Pictures paired with source code:

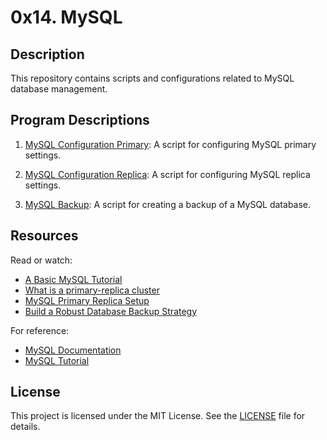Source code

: # 0x14. MySQL

## Description
This repository contains scripts and configurations related to MySQL database management.

## Program Descriptions

1. [MySQL Configuration Primary](https://github.com/iakev/alx-system_engineering-devops/blob/main/0x14-mysql/4-mysql_configuration_primary): A script for configuring MySQL primary settings.

2. [MySQL Configuration Replica](https://github.com/iakev/alx-system_engineering-devops/blob/main/0x14-mysql/4-mysql_configuration_replica): A script for configuring MySQL replica settings.

3. [MySQL Backup](https://github.com/iakev/alx-system_engineering-devops/blob/main/0x14-mysql/5-mysql_backup): A script for creating a backup of a MySQL database.

## Resources
Read or watch:

- [A Basic MySQL Tutorial](https://web.archive.org/web/20161106221014/http://www.stuffaboutcode.com/p/mysql-tutorial.html)
- [What is a primary-replica cluster](https://www.digitalocean.com/community/tutorials/how-to-choose-a-redundancy-plan-to-ensure-high-availability#sql-replication)
- [MySQL Primary Replica Setup](https://www.digitalocean.com/community/tutorials/how-to-set-up-replication-in-mysql)
- [Build a Robust Database Backup Strategy](https://www.databasejournal.com/ms-sql/developing-a-sql-server-backup-strategy/)

For reference:

- [MySQL Documentation](https://dev.mysql.com/doc/)
- [MySQL Tutorial](https://www.mysqltutorial.org/)

## License
This project is licensed under the MIT License. See the [LICENSE](https://github.com/iakev/alx-system_engineering-devops/blob/main/LICENSE.md) file for details.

- [Problem to work on]:
If a record holds a picture, drop the picture and return the rest of it exactly.

- [Exercise response]:
Source code

: # 0x14. MySQL

## Description
This repository contains scripts and configurations related to MySQL database management.

## Program Descriptions

1. [MySQL Configuration Primary](https://github.com/iakev/alx-system_engineering-devops/blob/main/0x14-mysql/4-mysql_configuration_primary): A script for configuring MySQL primary settings.

2. [MySQL Configuration Replica](https://github.com/iakev/alx-system_engineering-devops/blob/main/0x14-mysql/4-mysql_configuration_replica): A script for configuring MySQL replica settings.

3. [MySQL Backup](https://github.com/iakev/alx-system_engineering-devops/blob/main/0x14-mysql/5-mysql_backup): A script for creating a backup of a MySQL database.

## Resources
Read or watch:

- [A Basic MySQL Tutorial](https://web.archive.org/web/20161106221014/http://www.stuffaboutcode.com/p/mysql-tutorial.html)
- [What is a primary-replica cluster](https://www.digitalocean.com/community/tutorials/how-to-choose-a-redundancy-plan-to-ensure-high-availability#sql-replication)
- [MySQL Primary Replica Setup](https://www.digitalocean.com/community/tutorials/how-to-set-up-replication-in-mysql)
- [Build a Robust Database Backup Strategy](https://www.databasejournal.com/ms-sql/developing-a-sql-server-backup-strategy/)

For reference:

- [MySQL Documentation](https://dev.mysql.com/doc/)
- [MySQL Tutorial](https://www.mysqltutorial.org/)

## License
This project is licensed under the MIT License. See the [LICENSE](https://github.com/iakev/alx-system_engineering-devops/blob/main/LICENSE.md) file for details.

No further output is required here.